I am also the minister responsible for intergovernmental affairs and as such it is my duty to pay particular attention to the state of our federation and the national-unity question. I am mindful of the fact we must strive to ensure Quebec's position within our federation is strengthened, that the practice of federalism is modernized, and that our jurisdictions are respected. In the end, I must do all that I can to ensure all Quebecers can feel good about being Canadian and, I hope, share the same admiration and respect for our country as I do.
The Quebec Liberal Party drafted a substantive policy platform in 2001 on how we should conduct our relations with our federation partners and on the steps we must take to make sure Quebec reclaims its position as a leader within our federation - not to weaken the country but to make it stronger.

We proposed a two-stage approach: (a) a short-term action plan based on new alliances and non-constitutional improvements to Canadian federalism; and (b) in the longer term, constitutional changes to our federal system. We decided to fully explore all administrative improvements and pave the way for more formal and enduring reforms. We adopted in 2001 a resolutely modern, confident and coherent course of action.
And our choices in 2001 have paid off. Premier Jean Charest's government has accomplished many things in its first mandate, making that one of the more prolific four-year periods in Quebec history in intergovernmental relations.

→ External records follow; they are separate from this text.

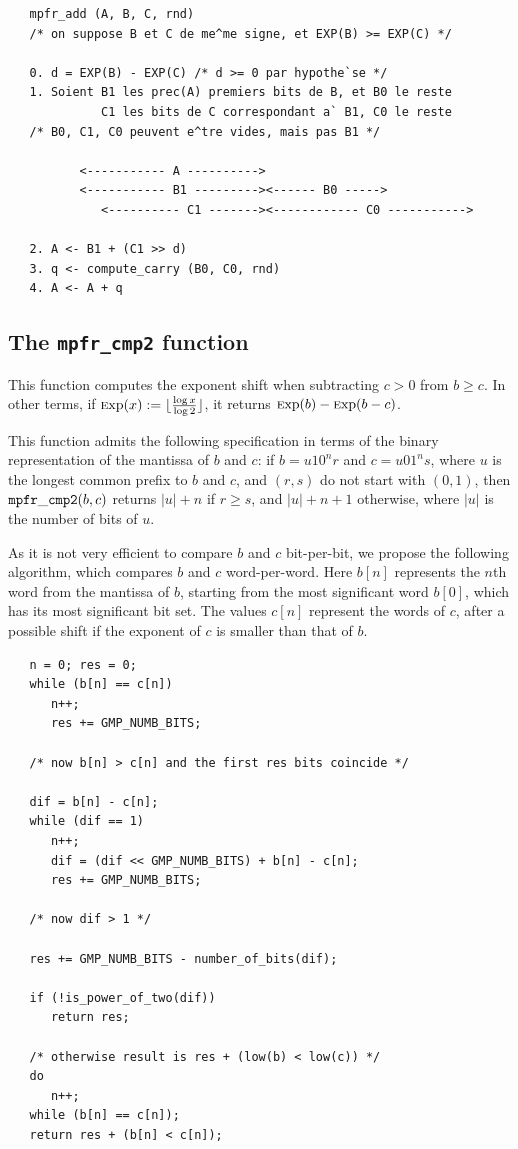 \documentclass[12pt]{amsart}
\def\Exp{{\rm \textsc exp}}
\begin{document}
\begin{verbatim}
   mpfr_add (A, B, C, rnd)
   /* on suppose B et C de me^me signe, et EXP(B) >= EXP(C) */

   0. d = EXP(B) - EXP(C) /* d >= 0 par hypothe`se */
   1. Soient B1 les prec(A) premiers bits de B, et B0 le reste
             C1 les bits de C correspondant a` B1, C0 le reste
   /* B0, C1, C0 peuvent e^tre vides, mais pas B1 */

          <----------- A ---------->
          <----------- B1 ---------><------ B0 ----->
             <---------- C1 -------><------------ C0 ----------->

   2. A <- B1 + (C1 >> d)
   3. q <- compute_carry (B0, C0, rnd)
   4. A <- A + q
\end{verbatim}

\subsection{The {\tt mpfr\_cmp2} function}

This function computes the exponent shift when subtracting $c > 0$ from
$b \ge c$. In other terms, if $\Exp(x) :=
\lfloor \frac{\log x}{\log 2} \rfloor$,
it returns $\Exp(b) - \Exp(b-c)$.

This function admits the following specification in terms of the binary
representation of the mantissa of $b$ and $c$: if $b = u 1 0^n r$ and
$c = u 0 1^n s$, where $u$ is the longest common prefix to $b$ and $c$,
and $(r,s)$ do not start with $(0, 1)$, then ${\tt mpfr\_cmp2}(b,c)$ returns
$|u| + n$ if $r \ge s$, and $|u| + n + 1$ otherwise, where $|u|$ is the number
of bits of $u$.

As it is not very efficient to compare $b$ and $c$ bit-per-bit, we propose
the following algorithm, which compares $b$ and $c$ word-per-word.
Here $b[n]$ represents the $n$th word from the mantissa of $b$, starting from
the most significant word $b[0]$, which has its most significant bit set.
The values $c[n]$ represent the words of $c$, after a possible shift if the
exponent of $c$ is smaller than that of $b$.
\begin{verbatim}
   n = 0; res = 0;
   while (b[n] == c[n])
      n++;
      res += GMP_NUMB_BITS;

   /* now b[n] > c[n] and the first res bits coincide */

   dif = b[n] - c[n];
   while (dif == 1)
      n++;
      dif = (dif << GMP_NUMB_BITS) + b[n] - c[n];
      res += GMP_NUMB_BITS;

   /* now dif > 1 */

   res += GMP_NUMB_BITS - number_of_bits(dif);

   if (!is_power_of_two(dif))
      return res;

   /* otherwise result is res + (low(b) < low(c)) */
   do
      n++;
   while (b[n] == c[n]);
   return res + (b[n] < c[n]);
\end{verbatim}
\end{document}
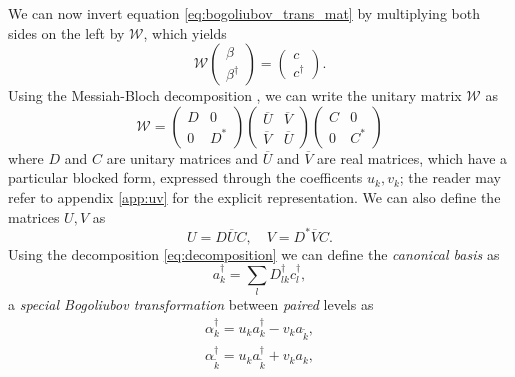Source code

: We can now invert equation \eqref{eq:bogoliubov_trans_mat} by multiplying both sides on the left by $\mathcal W$, which yields 
\begin{equation*}
    \mathcal W \begin{pmatrix}
        \beta\\
        \beta^\dagger
    \end{pmatrix}
    =\begin{pmatrix}
        c\\
        c^\dagger
    \end{pmatrix}.
\end{equation*}
Using the Messiah-Bloch decomposition \cite{blochmessiah}, we can write the unitary matrix $\mathcal W$ as
\begin{equation}
    \label{eq:decomposition}
    \mathcal W = \begin{pmatrix}
        D & 0 \\
        0 & D^*
    \end{pmatrix}
    \begin{pmatrix}
        \overline U & \overline V \\
        \overline V & \overline U
    \end{pmatrix}
    \begin{pmatrix}
        C & 0 \\
        0 & C^*
    \end{pmatrix}
\end{equation}
where $D$ and $C$ are unitary matrices and $\overline U$ and $\overline V$ are real matrices, which have a particular blocked form, expressed through the coefficents $u_k, v_k$; the reader may refer to appendix \ref{app:uv} for the explicit representation. We can also define the matrices $U, V$ as 
\begin{equation}
    U=D\overline U C,\quad V=D^*\overline V C.
\end{equation}
Using the decomposition \eqref{eq:decomposition} we can define the \textit{canonical basis} as
\begin{equation}
    \label{eq:canonical_basis}
    a_k^\dagger = \sum_l D_{lk}^\dagger c_l^\dagger,
\end{equation}
a \textit{special Bogoliubov transformation} between \textit{paired} levels as
\begin{align}
    \alpha_k^\dagger = u_k a_k^\dagger - v_k a_{\tilde k},\\
    \alpha_{\tilde k } ^\dagger = u_k a_{\tilde k} ^\dagger + v_k a_k,
\end{align}
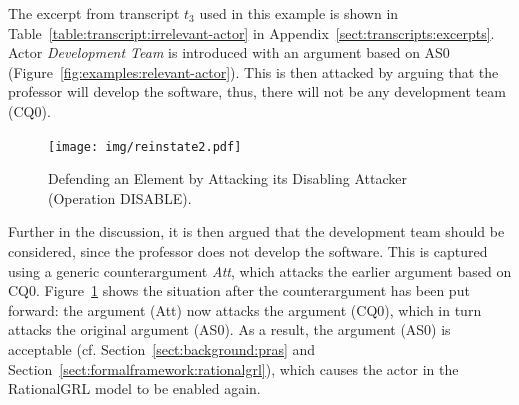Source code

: The excerpt from transcript $t_3$ used in this example is shown in Table~\ref{table:transcript:irrelevant-actor} in Appendix~\ref{sect:transcripts:excerpts}. Actor \emph{Development Team} is introduced with an argument based on AS0 (Figure~\ref{fig:examples:relevant-actor}). This is then attacked by arguing that the professor will develop the software, thus, there will not be any development team (CQ0). 

\begin{figure}[b]
\centering
\texttt{[image: img/reinstate2.pdf]}
\caption{Defending an Element by Attacking its Disabling Attacker (Operation \textsf{DISABLE)}.}
\label{fig:examples:relevant-actor2}
\end{figure}

Further in the discussion, it is then argued that the development team should be considered, since the professor does not develop the software. This is captured using a generic counterargument \emph{Att}, which attacks the earlier argument based on CQ0. Figure~\ref{fig:examples:relevant-actor2} shows the situation after the counterargument has been put forward: the argument (Att) now attacks the argument (CQ0), which in turn attacks the original argument (AS0). As a result, the argument (AS0) is acceptable (cf. Section~\ref{sect:background:pras} and Section~\ref{sect:formalframework:rationalgrl}), which causes the actor in the RationalGRL model to be enabled again.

Now, in our second mandate, our government's current priority is to find ways, through administrative means, to limit the federal spending power in areas of provincial jurisdiction. In a recent interview, I clearly identified this as our government's main concern and mentioned that Prime Minister Stephen Harper has, on many occasions, promised to address this issue.
In his now-famous Quebec City campaign speech of Dec. 19, 2005, Harper also proposed a "charter of open federalism," a promise that has passed unnoticed even though he has consistently referred to the concept of open federalism. Our government finds this idea interesting because it would enable all federation partners to reaffirm the federalist values that bond our country together.
Through such an endeavour, we could, among other things, collectively manifest the importance of respecting each other's jurisdiction, give ourselves a code of conduct governing the relations among the provinces and the federal government, and recognize the inherent benefit of diversity and the importance of flexibility.
When asked if I believed such a document could eventually be entrenched in the constitution, I said, "Yes, it could be." Did I call for an immediate full-blown constitutional debate on this matter or on any other? No way.
I am well aware of the fact constitutional reform in Canada is very complicated and must be entered upon only when the time is right and the circumstances favourable.
During the last four years, our government has favoured administrative solutions and we will continue to do so. On the other hand, I know one day we will have to address the constitutional question and, I hope, succeed in giving ourselves a constitution that is a true reflection of who we are as a modern society, a country and a people.

We should be proud of our constitution and always strive to make it better, like all our other institutions for that matter. My responsibility is to prepare for that time and to present and explain all the options available to the government. That is why I cannot shy away from the difficult questions that no one wants to talk about.
Benoît Pelletier is Quebec's intergovernmental affairs minister.